Age differences in the role of the cannabinoid type 1 receptor on glutamatergic neurons in habituation and spatial memory acquisition.

Abstract

Abstract Aims Aging is typically linked with a decline in memory performance and alterations in neural integrity. In pathological aging such as Alzheimer's disease, these effects are aggravated. Studies using cannabinoid CB1 receptor-deficient mice have shown a role of the endocannabinoid system in memory processing and neuroprotection. As the CB1 receptor is expressed in various neuronal populations, in this study, we aimed at investigating the consequences of CB1 receptor gene inactivation in cortical glutamatergic neurons in mice (Glu-CB1-KO) in regard to age-related alterations in spatial memory performance.

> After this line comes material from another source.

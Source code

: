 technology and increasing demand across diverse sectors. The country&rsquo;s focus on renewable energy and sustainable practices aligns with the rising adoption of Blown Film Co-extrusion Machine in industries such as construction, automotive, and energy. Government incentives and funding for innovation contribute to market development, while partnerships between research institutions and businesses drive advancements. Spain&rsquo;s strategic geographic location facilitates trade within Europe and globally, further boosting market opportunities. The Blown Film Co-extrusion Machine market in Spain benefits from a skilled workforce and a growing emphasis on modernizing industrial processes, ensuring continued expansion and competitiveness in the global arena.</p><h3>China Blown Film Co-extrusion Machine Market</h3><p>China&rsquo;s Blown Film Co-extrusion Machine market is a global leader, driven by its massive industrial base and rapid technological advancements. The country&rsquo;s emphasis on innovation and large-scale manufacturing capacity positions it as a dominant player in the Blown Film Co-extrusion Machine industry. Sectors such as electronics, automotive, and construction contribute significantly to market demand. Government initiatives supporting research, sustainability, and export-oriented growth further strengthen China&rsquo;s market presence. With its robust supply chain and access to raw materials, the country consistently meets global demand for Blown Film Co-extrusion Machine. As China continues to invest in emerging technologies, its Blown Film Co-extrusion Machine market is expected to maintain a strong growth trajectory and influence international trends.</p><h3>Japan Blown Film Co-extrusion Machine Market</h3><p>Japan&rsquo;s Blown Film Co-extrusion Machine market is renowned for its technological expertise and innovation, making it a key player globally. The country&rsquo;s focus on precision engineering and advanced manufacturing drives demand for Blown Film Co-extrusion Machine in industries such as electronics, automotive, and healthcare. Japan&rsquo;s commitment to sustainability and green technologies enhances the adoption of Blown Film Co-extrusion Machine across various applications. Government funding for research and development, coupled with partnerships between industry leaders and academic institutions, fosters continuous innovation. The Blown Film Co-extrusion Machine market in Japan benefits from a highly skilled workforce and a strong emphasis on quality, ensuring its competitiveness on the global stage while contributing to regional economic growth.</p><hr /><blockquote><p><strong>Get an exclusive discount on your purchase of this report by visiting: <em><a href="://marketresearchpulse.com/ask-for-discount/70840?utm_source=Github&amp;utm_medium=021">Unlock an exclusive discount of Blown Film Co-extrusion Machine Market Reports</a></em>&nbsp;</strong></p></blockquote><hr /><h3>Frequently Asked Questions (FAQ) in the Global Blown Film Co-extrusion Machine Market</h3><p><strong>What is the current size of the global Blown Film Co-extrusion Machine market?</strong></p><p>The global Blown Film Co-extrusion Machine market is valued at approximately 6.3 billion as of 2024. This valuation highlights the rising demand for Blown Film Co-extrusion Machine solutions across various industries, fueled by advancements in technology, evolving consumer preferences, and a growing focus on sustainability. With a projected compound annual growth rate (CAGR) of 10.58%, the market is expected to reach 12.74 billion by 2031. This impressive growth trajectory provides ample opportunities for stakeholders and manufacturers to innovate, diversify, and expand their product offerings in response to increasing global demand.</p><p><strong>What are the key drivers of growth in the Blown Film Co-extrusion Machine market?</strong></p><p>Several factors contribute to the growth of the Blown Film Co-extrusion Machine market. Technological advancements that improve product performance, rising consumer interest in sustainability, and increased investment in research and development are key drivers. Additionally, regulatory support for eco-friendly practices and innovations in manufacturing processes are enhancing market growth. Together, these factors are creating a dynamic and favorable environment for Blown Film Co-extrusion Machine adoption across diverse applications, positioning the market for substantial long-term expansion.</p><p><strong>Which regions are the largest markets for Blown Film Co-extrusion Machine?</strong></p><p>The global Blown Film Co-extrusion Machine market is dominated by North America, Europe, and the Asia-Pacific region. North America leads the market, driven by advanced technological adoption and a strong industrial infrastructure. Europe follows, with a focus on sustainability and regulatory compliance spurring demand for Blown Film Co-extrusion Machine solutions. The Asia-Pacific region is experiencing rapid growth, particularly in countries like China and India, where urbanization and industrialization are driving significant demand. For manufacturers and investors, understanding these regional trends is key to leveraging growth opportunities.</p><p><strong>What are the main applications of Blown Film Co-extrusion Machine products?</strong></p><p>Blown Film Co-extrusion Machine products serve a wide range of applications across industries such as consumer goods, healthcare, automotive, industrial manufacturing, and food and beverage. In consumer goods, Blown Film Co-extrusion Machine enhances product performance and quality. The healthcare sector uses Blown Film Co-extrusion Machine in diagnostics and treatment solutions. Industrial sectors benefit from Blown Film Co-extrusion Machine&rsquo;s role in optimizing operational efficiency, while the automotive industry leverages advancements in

Main methods Juvenile (5.5–7.5 weeks), adult (5.5–7 months), and old (11.5–14 months) Glu-CB1-KO and Glu-CB1-WT mice were compared in two spatial learning tasks, the Morris Water Maze (MWM) using both visible and hidden platforms, and the Water Cross Maze (WCM). Key findings In the MWM with a visible platform, adult and old Glu-CB1-KO mice showed a delayed acquisition of the task, suggesting an age-dependent function of the endocannabinoid system in habituation. Juvenile and adult Glu-CB1-KO mice exhibited increased time and path length to the hidden platform in the MWM. However, these characteristics were accompanied by increased thigmotaxis in both age groups, suggesting anxiety-like behavior as a confounding factor. To exclude this possible bias, the animals were tested in a simplified spatial learning assay, the WCM, revealing a decreased accuracy of juvenile but not of adult Glu-CB1-KO to find the platform, therefore strongly suggesting spatial memory impairment in juvenile mice. Significance Our results suggest an age-dependent role of the CB1 receptor on cortical glutamatergic neurons in both habituation and spatial learning.